William B. Plummer – EVP and CFO: So, we’ve spent some time recently with our Board talking about this very topic and we’ve aligned around a view that we will be targeting a lower level of leverage to sustain over the next number of years. So, if you look at leverage just as total debt-to-EBITDA, and I know that’s overly simplistic, but just to keep it simple we’re now targeting a range of between 2.5 and 3.5 times, total debt-to-EBITDA and we feel comfortable that we can maintain that range over the next number of years and it reflects the cash flow profile that we expect to see over the next few years, starting with that $400 million to $500 million range next year; 2.5 to 3.5 will be a normal operating range, so in good times, we’ll trend down towards the lower end of that range. Right now, we expect by the end of next year if you look in our investor deck we gave you some very broad brush forecast. We expect that by the end of the next year, we’ll be solidly in the middle of that range, right at about t3 times from being just below 4 times on a trailing 12 basis right here and now. So, nice robust de-levering over the next year to two and we think that it makes sense for us to maintain those leverage levels as we go forward. What do we with the cash flow beyond 2013. Can I answer that question next year? I think we want to think very carefully about where we reinvest the free cash flow that we have. We are certainly going to be bringing down debt consistently over the next several years, but we also want to make sure that we’re looking for the opportunities that makes sense for our investors.

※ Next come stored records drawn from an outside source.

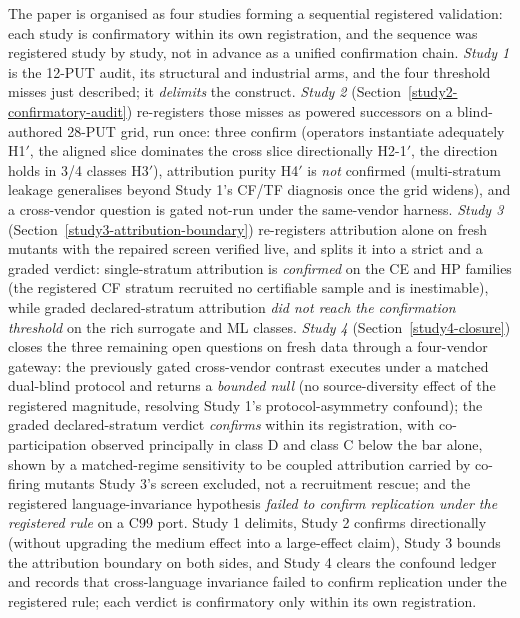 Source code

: \documentclass[manuscript,screen,review]{acmart}
\begin{document}
The paper is organised as four studies forming a sequential registered
validation: each study is confirmatory within its own registration, and the
sequence was registered study by study, not in advance as a unified
confirmation chain.
\emph{Study 1} is the 12-PUT audit, its structural and industrial arms, and the
four threshold misses just described; it \emph{delimits} the construct.
\emph{Study 2} (Section~\ref{study2-confirmatory-audit}) re-registers those
misses as powered successors on a blind-authored 28-PUT grid, run once: three
confirm (operators instantiate adequately H1\('\), the aligned slice dominates
the cross slice directionally H2-1\('\), the direction holds in 3/4 classes
H3\('\)), attribution purity H4\('\) is \emph{not} confirmed (multi-stratum
leakage generalises beyond Study 1's CF/TF diagnosis once the grid widens), and
a cross-vendor question is gated not-run under the same-vendor harness.
\emph{Study 3} (Section~\ref{study3-attribution-boundary}) re-registers
attribution alone on fresh mutants with the repaired screen verified live, and
splits it into a strict and a graded verdict: single-stratum attribution is
\emph{confirmed} on the CE and HP families (the registered CF stratum
recruited no certifiable sample and is inestimable), while graded
declared-stratum attribution \emph{did not reach the confirmation threshold}
on the rich surrogate and ML classes. \emph{Study 4} (Section~\ref{study4-closure}) closes the three
remaining open questions on fresh data through a four-vendor gateway: the
previously gated cross-vendor contrast executes under a matched dual-blind
protocol and returns a \emph{bounded null} (no source-diversity effect of the
registered magnitude, resolving Study 1's protocol-asymmetry confound); the
graded declared-stratum verdict \emph{confirms} within its registration, with
co-participation observed principally in class D and class C below the bar
alone, shown by a matched-regime sensitivity to be coupled attribution carried
by co-firing mutants Study 3's screen excluded, not a recruitment rescue; and
the registered language-invariance hypothesis \emph{failed to confirm
replication under the registered rule} on a C99 port. Study 1
delimits, Study 2 confirms directionally (without upgrading the medium effect
into a large-effect claim), Study 3 bounds the attribution boundary on both
sides, and Study 4 clears the confound ledger and records that cross-language
invariance failed to confirm replication under the registered rule; each
verdict is confirmatory only within its own registration.
\end{document}
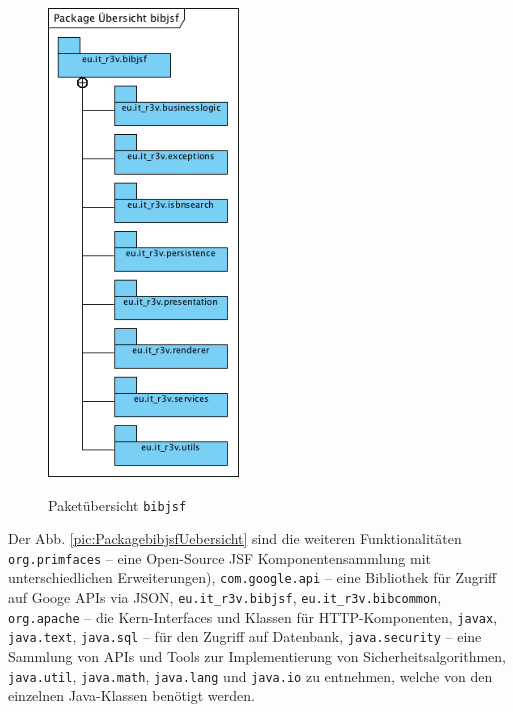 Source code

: \documentclass[fontsize=12pt,paper=a4,twoside]{scrartcl}
\begin{document}
\begin{figure} [H] 
\caption{Paketübersicht \texttt{bibjsf}} \centering
 \includegraphics[width=0.45\textwidth]{Diagramme/Packagebibjsfuebersicht.png} 
 \label{pic:Packagebibjsf} 
\end{figure}

Der Abb. \vref{pic:PackagebibjsfUebersicht} sind die weiteren Funktionalitäten \texttt{org.primfaces} -- eine Open-Source JSF Komponentensammlung mit unterschiedlichen Erweiterungen), \texttt{com.google.api} -- eine Bibliothek für Zugriff auf Googe APIs via JSON, \texttt{eu.it\_r3v.bibjsf}, \texttt{eu.it\_r3v.bibcommon}, \texttt{org.apache} -- die Kern-Interfaces und Klassen für HTTP-Komponenten, \texttt{javax}, \texttt{java.text}, \texttt{java.sql} -- für den Zugriff auf Datenbank, \texttt{java.security} -- eine Sammlung von APIs und Tools zur Implementierung von Sicherheitsalgorithmen, \texttt{java.util}, \texttt{java.math}, \texttt{java.lang} und \texttt{java.io} zu entnehmen, welche von den einzelnen Java-Klassen benötigt werden.
\end{document}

Vance Edelson – Morgan Stanley: Then maybe just a clarification on something earlier. You talk about the shift toward the monthly renting and the impact that that has, which makes perfect sense, but I might’ve missed it, but what’s driving the shift itself? I would have thought in this uncertain environment with the elections coming up and so forth, that if anything, rental periods would get even shorter. So, what do you think the driver is there?
William B. Plummer – EVP and CFO: I think it’s the strategy. We’ve been targeting the key account groups that historically have rented equipment for longer periods of time. As we grow the share of revenue from those accounts, it’s a natural outgrowth of being with those accounts. It’s playing very well it’s playing very much according to the strategy. As you grow with those folks, you give yourself a better margin opportunity because the costs fall away and it’s driving to that result as we speak.